Когда они скрылись из виду, Юра сказал:

— Дима и Карпуня остаются для страховки. Смотреть в оба. Шагораш, ты — со мной.

— А я? — обиделся Карпуня.

— В другой раз пойдешь ты. А сейчас выполняй, что приказано.

— Тоже мне командир выискался…

Но Юра уже не слушал товарища.

— Пошли.

Они, как будто прогуливаясь, не спеша пошли по поляне. Оглянулись. Все кругом было спокойно. Ни души. И тогда они побежали. К машине. На заднем сиденье Юра увидел фотоаппарат.

— Бери, — шепнул он Витьке, а сам полез в брезентовый карман под приборной доской. В кармане лежала небольшая папка.

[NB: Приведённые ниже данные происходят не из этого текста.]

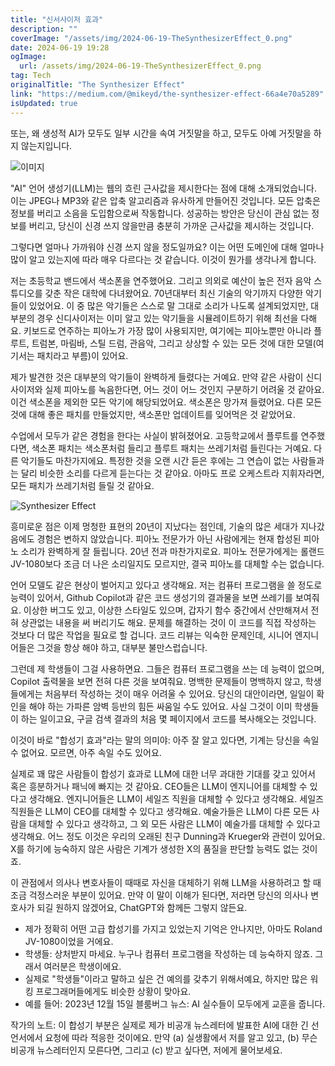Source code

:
 ```yaml
---
title: "신서사이저 효과"
description: ""
coverImage: "/assets/img/2024-06-19-TheSynthesizerEffect_0.png"
date: 2024-06-19 19:28
ogImage:
  url: /assets/img/2024-06-19-TheSynthesizerEffect_0.png
tag: Tech
originalTitle: "The Synthesizer Effect"
link: "https://medium.com/@mikeyd/the-synthesizer-effect-66a4e70a5289"
isUpdated: true
---
```


또는, 왜 생성적 AI가 모두도 일부 시간을 속여 거짓말을 하고, 모두도 아예 거짓말을 하지 않는지입니다.

![이미지](/assets/img/2024-06-19-TheSynthesizerEffect_0.png)

"AI" 언어 생성기(LLM)는 웹의 흐린 근사값을 제시한다는 점에 대해 소개되었습니다. 이는 JPEG나 MP3와 같은 압축 알고리즘과 유사하게 만들어진 것입니다. 모든 압축은 정보를 버리고 소음을 도입함으로써 작동합니다. 성공하는 방안은 당신이 관심 없는 정보를 버리고, 당신이 신경 쓰지 않을만큼 충분히 가까운 근사값을 제시하는 것입니다.

그렇다면 얼마나 가까워야 신경 쓰지 않을 정도일까요? 이는 어떤 도메인에 대해 얼마나 많이 알고 있는지에 따라 매우 다르다는 것 같습니다. 이것이 뭔가를 생각나게 합니다.

<!-- cozy-coder - 수평 -->

<ins class="adsbygoogle"
     style="display:block"
     data-ad-client="ca-pub-4877378276818686"
     data-ad-slot="1107185301"
     data-ad-format="auto"
     data-full-width-responsive="true"></ins>

<script>
     (adsbygoogle = window.adsbygoogle || []).push({});
</script>

저는 초등학교 밴드에서 색소폰을 연주했어요. 그리고 의외로 예산이 높은 전자 음악 스튜디오를 갖춘 작은 대학에 다녀왔어요. 70년대부터 최신 기술의 악기까지 다양한 악기들이 있었어요. 이 중 많은 악기들은 스스로 말 그대로 소리가 나도록 설계되었지만, 대부분의 경우 신디사이저는 이미 알고 있는 악기들을 시뮬레이트하기 위해 최선을 다해요. 키보드로 연주하는 피아노가 가장 많이 사용되지만, 여기에는 피아노뿐만 아니라 플루트, 트럼본, 마림바, 스틸 드럼, 관음악, 그리고 상상할 수 있는 모든 것에 대한 모델(여기서는 패치라고 부름)이 있어요.

제가 발견한 것은 대부분의 악기들이 완벽하게 들렸다는 거예요. 만약 같은 사람이 신디사이저와 실제 피아노를 녹음한다면, 어느 것이 어느 것인지 구분하기 어려울 것 같아요. 이건 색소폰을 제외한 모든 악기에 해당되었어요. 색소폰은 망가져 들렸어요. 다른 모든 것에 대해 좋은 패치를 만들었지만, 색소폰만 업데이트를 잊어먹은 것 같았어요.

수업에서 모두가 같은 경험을 한다는 사실이 밝혀졌어요. 고등학교에서 플루트를 연주했다면, 색소폰 패치는 색소폰처럼 들리고 플루트 패치는 쓰레기처럼 들린다는 거예요. 다른 악기들도 마찬가지에요. 특정한 것을 오랜 시간 듣은 후에는 그 연습이 없는 사람들과는 달리 비슷한 소리를 다르게 듣는다는 것 같아요. 아마도 프로 오케스트라 지휘자라면, 모든 패치가 쓰레기처럼 들릴 것 같아요.

![Synthesizer Effect](/assets/img/2024-06-19-TheSynthesizerEffect_1.png)

<!-- cozy-coder - 수평 -->

<ins class="adsbygoogle"
     style="display:block"
     data-ad-client="ca-pub-4877378276818686"
     data-ad-slot="1107185301"
     data-ad-format="auto"
     data-full-width-responsive="true"></ins>

<script>
     (adsbygoogle = window.adsbygoogle || []).push({});
</script>

흥미로운 점은 이제 멍청한 표현의 20년이 지났다는 점인데, 기술의 많은 세대가 지나갔음에도 경험은 변하지 않았습니다. 피아노 전문가가 아닌 사람에게는 현재 합성된 피아노 소리가 완벽하게 잘 들립니다. 20년 전과 마찬가지로요. 피아노 전문가에게는 롤랜드 JV-1080보다 조금 더 나은 소리일지도 모르지만, 결국 피아노를 대체할 수는 없습니다.

언어 모델도 같은 현상이 벌어지고 있다고 생각해요. 저는 컴퓨터 프로그램을 쓸 정도로 능력이 있어서, Github Copilot과 같은 코드 생성기의 결과물을 보면 쓰레기를 보여줘요. 이상한 버그도 있고, 이상한 스타일도 있으며, 갑자기 함수 중간에서 산만해져서 전혀 상관없는 내용을 써 버리기도 해요. 문제를 해결하는 것이 이 코드를 직접 작성하는 것보다 더 많은 작업을 필요로 할 겁니다. 코드 리뷰는 익숙한 문제인데, 시니어 엔지니어들은 그것을 항상 해야 하고, 대부분 불만스럽습니다.

그런데 제 학생들이 그걸 사용하면요. 그들은 컴퓨터 프로그램을 쓰는 데 능력이 없으며, Copilot 출력물을 보면 전혀 다른 것을 보여줘요. 명백한 문제들이 명백하지 않고, 학생들에게는 처음부터 작성하는 것이 매우 어려울 수 있어요. 당신의 대안이라면, 일일이 확인을 해야 하는 가파른 암벽 등반의 힘든 싸움일 수도 있어요. 사실 그것이 이미 학생들이 하는 일이고요, 구글 검색 결과의 처음 몇 페이지에서 코드를 복사해오는 것입니다.

이것이 바로 "합성기 효과"라는 말의 의미야: 아주 잘 알고 있다면, 기계는 당신을 속일 수 없어요. 모르면, 아주 속일 수도 있어요.

<!-- cozy-coder - 수평 -->

<ins class="adsbygoogle"
     style="display:block"
     data-ad-client="ca-pub-4877378276818686"
     data-ad-slot="1107185301"
     data-ad-format="auto"
     data-full-width-responsive="true"></ins>

<script>
     (adsbygoogle = window.adsbygoogle || []).push({});
</script>

실제로 꽤 많은 사람들이 합성기 효과로 LLM에 대한 너무 과대한 기대를 갖고 있어서 혹은 흥분하거나 패닉에 빠지는 것 같아요. CEO들은 LLM이 엔지니어를 대체할 수 있다고 생각해요. 엔지니어들은 LLM이 세일즈 직원을 대체할 수 있다고 생각해요. 세일즈 직원들은 LLM이 CEO를 대체할 수 있다고 생각해요. 예술가들은 LLM이 다른 모든 사람을 대체할 수 있다고 생각하고, 그 외 모든 사람은 LLM이 예술가를 대체할 수 있다고 생각해요. 어느 정도 이것은 우리의 오래된 친구 Dunning과 Krueger와 관련이 있어요. X를 하기에 능숙하지 않은 사람은 기계가 생성한 X의 품질을 판단할 능력도 없는 것이죠.

이 관점에서 의사나 변호사들이 때때로 자신을 대체하기 위해 LLM을 사용하려고 할 때 조금 걱정스러운 부분이 있어요. 만약 이 말이 이해가 된다면, 저라면 당신의 의사나 변호사가 되길 원하지 않겠어요, ChatGPT와 함께든 그렇지 않든요.

- 제가 정확히 어떤 고급 합성기를 가지고 있었는지 기억은 안나지만, 아마도 Roland JV-1080이었을 거에요.
- 학생들: 상처받지 마세요. 누구나 컴퓨터 프로그램을 작성하는 데 능숙하지 않죠. 그래서 여러분은 학생이에요.
- 실제로 "학생들"이라고 말하고 싶은 건 예의를 갖추기 위해서예요, 하지만 많은 워킹 프로그래머들에게도 비슷한 상황이 맞아요.
- 예를 들어: 2023년 12월 15일 블룸버그 뉴스: AI 실수들이 모두에게 교훈을 줍니다.

작가의 노트: 이 합성기 부분은 실제로 제가 비공개 뉴스레터에 발표한 AI에 대한 긴 선언서에서 요청에 따라 적응한 것이에요. 만약 (a) 실생활에서 저를 알고 있고, (b) 무슨 비공개 뉴스레터인지 모른다면, 그리고 (c) 받고 싶다면, 저에게 물어보세요.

Юра сунул ее под мышку, и тут до него донесся отчаянный крик Карпуни:

— Ата-ас!

Оглянувшись, Юра увидел летчика, который со всех ног бежал к машине. На бегу он выхватил из кобуры пистолет.

Все решали секунды.

— Беги! — крикнул Юра Витьке. Тот уже сломя голову мчался в сторону Подкумка.

«Правильно сообразил, там кусты», — подумал Юра.

Он бежал петляя. Каждый миг офицер мог выстрелить. Вот и овраг. «Поднажми еще немного».

Юра скатился по заросшему акацией склону. Лицо и руки его были в крови. И только тогда наверху дважды тявкнул пистолет. Наверно, офицер стрелял по Витьке.

«Шагораш, миленький, спасайся», — взмолился Юра.